Commemorate: (v) to recall and show respect for someone or something
Mediocre is always so busy dragging down excellence that it doesn’t have the time to lift up inferior.
Because of this, mediocre keeps sinking deeper and deeper into the sag of inferiority, desperately trying to change the rules of operation and the requirements for the rewards provided.
We have a system of entertainment and information that streams in our country, which feels the need to commemorate events by finding the heroes, the standouts and those who fared well, interview them, extol them and then, within short weeks, dig up dirt on them to prove there was really nothing exceptional about them in the first place.
Why? Because without this kind of reporting, Ma and Pa Kettle, sitting at home, start getting depressed–thinking less of themselves because they don’t measure up.
After all, the problem of going to a nude beach is that you’re fully aware that everyone is stuck with an eyeful of you.
How do we commemorate the attributes, the virtues, the kindness and the intelligence that sets the human race on fire with an explosion of knowledge and unveiling of great cures and advances?

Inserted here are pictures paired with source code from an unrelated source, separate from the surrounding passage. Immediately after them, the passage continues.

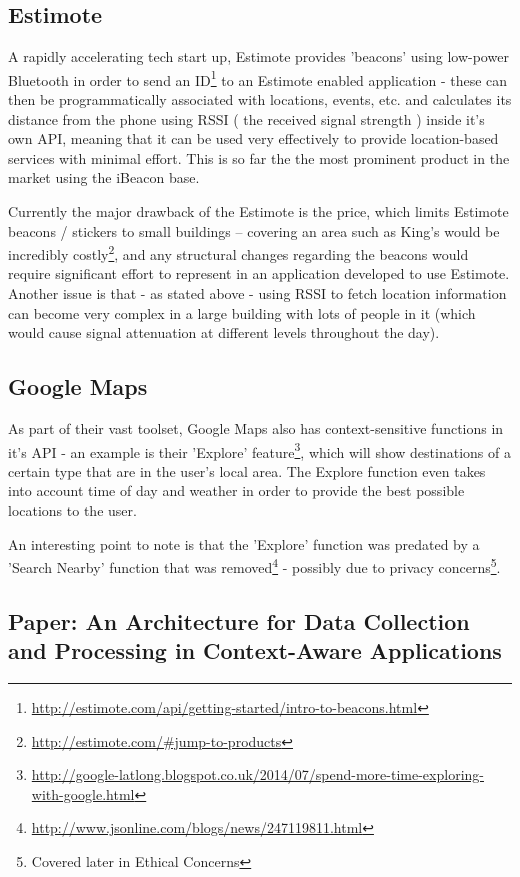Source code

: \documentclass[11pt]{informatics-report}
\begin{document}
\subsection{Estimote}

A rapidly accelerating tech start up, Estimote provides 'beacons' using low-power Bluetooth in order to send an ID\footnote{\url{http://estimote.com/api/getting-started/intro-to-beacons.html}} to an Estimote enabled application - these can then be programmatically associated with locations, events, etc. and calculates its distance from the phone using RSSI ( the received signal strength ) inside it's own API, meaning that it can be used very effectively to provide location-based services with minimal effort. This is so far the the most prominent product in the market using the iBeacon base.

Currently the major drawback of the Estimote is the price, which limits Estimote beacons / stickers to small buildings – covering an area such as King’s would be incredibly costly\footnote{\url{http://estimote.com/#jump-to-products}}, and any structural changes regarding the beacons would require significant effort to represent in an application developed to use Estimote. Another issue is that - as stated above - using RSSI to fetch location information can become very complex in a large building with lots of people in it (which would cause signal attenuation at different levels throughout the day). 

\subsection{Google Maps}

As part of their vast toolset, Google Maps also has context-sensitive functions in it's API - an example is their 'Explore' feature\footnote{\url{http://google-latlong.blogspot.co.uk/2014/07/spend-more-time-exploring-with-google.html}}, which will show destinations of a certain type that are in the user's local area. The Explore function even takes into account time of day and weather in order to provide the best possible locations to the user.

An interesting point to note is that the 'Explore' function was predated by a 'Search Nearby' function that was removed\footnote{\url{http://www.jsonline.com/blogs/news/247119811.html}} - possibly due to privacy concerns\footnote{Covered later in Ethical Concerns}.


\subsection{Paper: An Architecture for Data Collection and Processing in Context-Aware Applications}\cite{salviarchitecture}
\end{document}

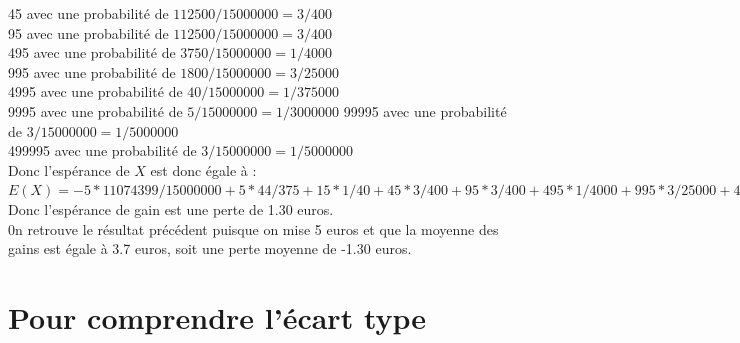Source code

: \documentclass[a4paper,11pt]{book}
\begin{document}
45  avec une probabilit\'e de $112500/15000000=3/400$\\
95  avec une probabilit\'e de $112500/15000000=3/400$\\
495  avec une probabilit\'e de $ 3750/15000000=1/4000$\\
995   avec une probabilit\'e de $1800 /15000000=3/25000$\\
4995   avec une probabilit\'e de $40/15000000=1/375000$\\
9995 avec une probabilit\'e de $5/15000000=1/3000000$
99995  avec une probabilit\'e de $3/15000000=1/5000000$\\ 
499995 avec une probabilit\'e de $3/15000000=1/5000000$\\
Donc l'esp\'erance de $X$ est donc \'egale \`a :\\
$E(X)=-5*11074399/15000000+5*44/375+15*1/40+45*3/400+95*3/400+
495*1/4000+995*3/25000+4995*1/375000+9995*1/3000000+99995*1/5000000+
499995*1/5000000=-13/10$
Donc l'esp\'erance de gain est une perte de 1.30 euros.\\
0n retrouve le r\'esultat pr\'ec\'edent puisque on mise 5 euros et que la 
moyenne des gains est \'egale \`a 3.7 euros, soit une perte moyenne de 
-1.30 euros.

\section{Pour comprendre l'\'ecart type}
\end{document}
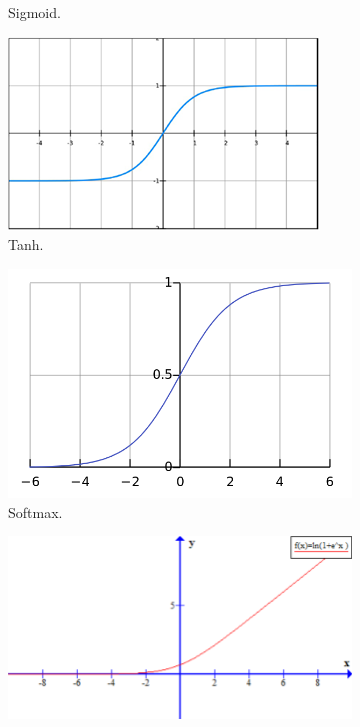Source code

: \documentclass[]{UCD_CS_FYP_Report}
\begin{document}
\begin{figure}[h!]
\begin{subfigure}[b]{0.3\linewidth}
    \caption{\label{fig:Sigmoid}Sigmoid.}
  \end{subfigure}
  \begin{subfigure}[b]{0.3\linewidth}
    \includegraphics[width=\linewidth]{Images/Tanh.png}
    \caption{\label{fig:Tanh}Tanh.}
  \end{subfigure}
  \begin{subfigure}[b]{0.3\linewidth}
    \includegraphics[width=\linewidth]{Images/Softmax.png}
     \caption{\label{fig:Softmax}Softmax.}
  \end{subfigure}
  \begin{subfigure}[b]{0.3\linewidth}
    \includegraphics[width=\linewidth]{Images/Softplus.png}

\end{subfigure}
\end{figure}
\end{document}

Well, we certainly can’t do it if we spend all of our time mocking initiative and making it seem that those who portray a classy morality are really just stuck in the past.
These are the three great things we should commemorate if we expect to shine:
- Empathy
Any time someone feels for someone else, it is miraculous.
- Research
Stop settling for the status quo, and find a better way to accomplish things.
- Humility
The only way to achieve the first two is to be humble enough to know when you’ve made a mistake so you can change it quickly and improve your cause.
May we step out of our doldrums of self-satisfaction and begin to commemorate–and therefore imitate–those who are actually doing matters better than us?